Gordy probably didn’t like the name, but it’s also possible he didn’t have the hundred bucks; he’d paid to press and distribute a lot of records in a short time, and the only money anybody’d seen was for “Come to Me,” and that money went to United Artists, who understandably took a cut. Gordy was sitting at a piano at Hitsville one day, and the receptionist, Janie Bradford, a high school student who worked there after school, noted that “he had this riff going. We stood there and kept writing and throwing out lyrics and improving on the melody and the whole thing came together.” “We” included Barrett Strong, and a couple of white high school students who heard the racket coming out of the house walked into the situation toting a bass and a guitar. “Just walked up and asked if they could be on the session,” Strong remembered later. “Never saw them again in my life.” Nor have they ever been identified. They sat down with Benny Benjamin on drums, Brian Holland on tambourine, and Strong on piano in the brand-new Hitsville studio, and when they were done, Tamla’s first smash had been born.
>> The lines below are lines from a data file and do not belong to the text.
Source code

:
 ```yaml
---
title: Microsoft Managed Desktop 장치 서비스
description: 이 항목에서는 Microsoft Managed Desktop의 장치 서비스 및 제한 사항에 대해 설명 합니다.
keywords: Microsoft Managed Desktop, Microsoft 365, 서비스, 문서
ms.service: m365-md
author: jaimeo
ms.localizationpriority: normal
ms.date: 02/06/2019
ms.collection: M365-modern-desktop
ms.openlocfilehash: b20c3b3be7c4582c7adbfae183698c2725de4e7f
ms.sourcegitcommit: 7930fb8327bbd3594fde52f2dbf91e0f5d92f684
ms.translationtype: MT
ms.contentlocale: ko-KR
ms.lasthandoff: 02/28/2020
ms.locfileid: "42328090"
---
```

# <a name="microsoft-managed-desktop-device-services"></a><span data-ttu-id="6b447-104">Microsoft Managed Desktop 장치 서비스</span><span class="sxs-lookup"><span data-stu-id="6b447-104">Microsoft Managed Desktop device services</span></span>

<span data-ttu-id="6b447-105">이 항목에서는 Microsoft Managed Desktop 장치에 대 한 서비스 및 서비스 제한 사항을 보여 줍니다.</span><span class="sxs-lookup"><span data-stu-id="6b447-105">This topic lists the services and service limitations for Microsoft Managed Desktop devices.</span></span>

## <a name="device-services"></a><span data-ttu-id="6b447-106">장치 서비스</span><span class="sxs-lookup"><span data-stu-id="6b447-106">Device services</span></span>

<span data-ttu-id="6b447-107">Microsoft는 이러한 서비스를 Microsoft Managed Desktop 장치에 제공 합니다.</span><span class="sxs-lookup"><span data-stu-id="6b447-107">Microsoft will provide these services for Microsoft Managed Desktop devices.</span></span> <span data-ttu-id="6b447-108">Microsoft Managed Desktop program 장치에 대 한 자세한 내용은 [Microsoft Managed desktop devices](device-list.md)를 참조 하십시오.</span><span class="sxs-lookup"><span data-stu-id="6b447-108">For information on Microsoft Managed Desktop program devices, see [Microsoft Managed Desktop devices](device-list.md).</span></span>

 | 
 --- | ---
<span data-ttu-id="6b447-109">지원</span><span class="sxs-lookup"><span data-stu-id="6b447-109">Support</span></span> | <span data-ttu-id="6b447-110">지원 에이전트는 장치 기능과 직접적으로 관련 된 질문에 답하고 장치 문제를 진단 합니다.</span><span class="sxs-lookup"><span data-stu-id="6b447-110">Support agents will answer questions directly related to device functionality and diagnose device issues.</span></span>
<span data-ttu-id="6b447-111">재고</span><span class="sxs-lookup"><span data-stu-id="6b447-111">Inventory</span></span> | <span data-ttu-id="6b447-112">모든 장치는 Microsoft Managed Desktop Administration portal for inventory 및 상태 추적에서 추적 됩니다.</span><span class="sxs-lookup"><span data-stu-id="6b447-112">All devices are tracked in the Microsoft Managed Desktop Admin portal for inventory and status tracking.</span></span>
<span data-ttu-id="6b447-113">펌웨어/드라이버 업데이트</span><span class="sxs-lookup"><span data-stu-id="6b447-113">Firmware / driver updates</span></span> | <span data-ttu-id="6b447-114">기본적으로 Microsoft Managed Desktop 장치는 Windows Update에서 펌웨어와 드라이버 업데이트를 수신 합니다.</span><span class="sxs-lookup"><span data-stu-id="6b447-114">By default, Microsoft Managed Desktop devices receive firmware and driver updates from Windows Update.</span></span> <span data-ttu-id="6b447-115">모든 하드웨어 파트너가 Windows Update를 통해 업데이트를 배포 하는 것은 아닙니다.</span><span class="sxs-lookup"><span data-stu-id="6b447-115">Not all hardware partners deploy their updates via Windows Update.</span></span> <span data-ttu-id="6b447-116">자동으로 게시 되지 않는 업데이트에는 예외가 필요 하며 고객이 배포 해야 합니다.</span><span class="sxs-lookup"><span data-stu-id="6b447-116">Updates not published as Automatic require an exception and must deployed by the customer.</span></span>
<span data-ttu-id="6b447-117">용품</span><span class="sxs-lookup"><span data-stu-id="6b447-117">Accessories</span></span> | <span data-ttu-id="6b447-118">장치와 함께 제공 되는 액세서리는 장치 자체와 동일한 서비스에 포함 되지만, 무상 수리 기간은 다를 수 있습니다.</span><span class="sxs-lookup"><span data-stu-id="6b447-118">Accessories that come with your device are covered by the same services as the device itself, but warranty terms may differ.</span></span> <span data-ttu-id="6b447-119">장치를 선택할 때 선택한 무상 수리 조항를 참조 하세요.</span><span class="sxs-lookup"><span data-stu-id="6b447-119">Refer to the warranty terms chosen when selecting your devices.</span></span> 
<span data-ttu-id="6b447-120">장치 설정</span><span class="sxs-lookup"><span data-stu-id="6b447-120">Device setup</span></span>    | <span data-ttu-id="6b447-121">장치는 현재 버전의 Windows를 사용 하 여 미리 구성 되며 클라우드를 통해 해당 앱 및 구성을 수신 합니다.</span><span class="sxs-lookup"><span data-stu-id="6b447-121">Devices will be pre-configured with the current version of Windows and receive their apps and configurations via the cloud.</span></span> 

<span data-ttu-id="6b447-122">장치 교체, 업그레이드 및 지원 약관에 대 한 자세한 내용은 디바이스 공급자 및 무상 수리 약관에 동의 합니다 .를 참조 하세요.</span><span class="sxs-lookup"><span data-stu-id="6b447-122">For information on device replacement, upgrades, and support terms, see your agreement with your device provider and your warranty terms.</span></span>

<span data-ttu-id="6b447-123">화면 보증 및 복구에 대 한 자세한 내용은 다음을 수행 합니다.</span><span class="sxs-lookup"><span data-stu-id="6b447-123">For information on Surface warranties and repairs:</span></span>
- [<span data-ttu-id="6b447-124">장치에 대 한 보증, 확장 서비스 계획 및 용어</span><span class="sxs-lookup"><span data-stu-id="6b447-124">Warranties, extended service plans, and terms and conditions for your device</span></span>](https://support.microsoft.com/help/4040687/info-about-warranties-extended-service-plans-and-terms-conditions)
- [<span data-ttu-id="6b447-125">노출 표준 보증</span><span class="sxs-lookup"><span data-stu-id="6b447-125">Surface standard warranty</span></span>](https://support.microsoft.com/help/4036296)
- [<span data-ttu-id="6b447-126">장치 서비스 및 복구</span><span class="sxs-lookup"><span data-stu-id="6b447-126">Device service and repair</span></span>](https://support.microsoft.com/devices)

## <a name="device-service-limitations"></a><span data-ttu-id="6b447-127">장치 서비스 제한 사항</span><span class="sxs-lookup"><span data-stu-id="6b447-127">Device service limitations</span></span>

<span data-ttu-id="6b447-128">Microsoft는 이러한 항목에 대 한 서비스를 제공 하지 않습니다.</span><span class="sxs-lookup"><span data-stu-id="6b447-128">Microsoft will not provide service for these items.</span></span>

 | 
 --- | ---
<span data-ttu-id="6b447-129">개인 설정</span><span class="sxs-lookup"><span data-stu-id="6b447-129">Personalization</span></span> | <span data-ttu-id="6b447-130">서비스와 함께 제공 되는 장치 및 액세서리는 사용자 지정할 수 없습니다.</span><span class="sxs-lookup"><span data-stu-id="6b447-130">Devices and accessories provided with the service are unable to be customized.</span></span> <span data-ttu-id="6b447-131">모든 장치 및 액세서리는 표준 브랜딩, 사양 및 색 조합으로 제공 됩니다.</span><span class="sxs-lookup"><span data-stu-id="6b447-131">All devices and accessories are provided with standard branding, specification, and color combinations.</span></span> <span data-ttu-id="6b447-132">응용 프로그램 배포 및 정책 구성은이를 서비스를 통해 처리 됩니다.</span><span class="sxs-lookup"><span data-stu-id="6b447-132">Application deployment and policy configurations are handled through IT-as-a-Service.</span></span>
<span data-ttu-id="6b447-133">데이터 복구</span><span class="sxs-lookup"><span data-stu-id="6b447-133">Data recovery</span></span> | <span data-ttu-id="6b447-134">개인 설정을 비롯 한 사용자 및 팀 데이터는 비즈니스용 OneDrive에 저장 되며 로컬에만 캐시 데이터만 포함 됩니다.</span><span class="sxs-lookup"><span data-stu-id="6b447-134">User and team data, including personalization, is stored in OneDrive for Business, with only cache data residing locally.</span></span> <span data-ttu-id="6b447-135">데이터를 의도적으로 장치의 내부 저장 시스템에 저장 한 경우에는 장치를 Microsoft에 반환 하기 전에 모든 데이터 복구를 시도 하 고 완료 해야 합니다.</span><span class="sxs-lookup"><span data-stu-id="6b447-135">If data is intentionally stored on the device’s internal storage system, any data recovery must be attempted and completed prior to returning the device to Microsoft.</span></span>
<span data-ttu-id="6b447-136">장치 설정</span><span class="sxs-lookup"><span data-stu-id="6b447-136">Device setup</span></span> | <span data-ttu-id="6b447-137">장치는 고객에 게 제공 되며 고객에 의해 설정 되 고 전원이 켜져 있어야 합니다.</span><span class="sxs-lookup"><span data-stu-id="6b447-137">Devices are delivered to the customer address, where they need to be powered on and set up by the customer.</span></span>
Write what you know, they say, and Gordy and Bradford (he gave her co-writing credit) sure did; “Money (That’s What I Want)” was an instant smash in August, so much so that in order to make the jump to national success, Gordy had to license the record to his sister’s Chess-distributed label, Anna, in early 1960. But it sold and sold and sold, and money: that’s what they got.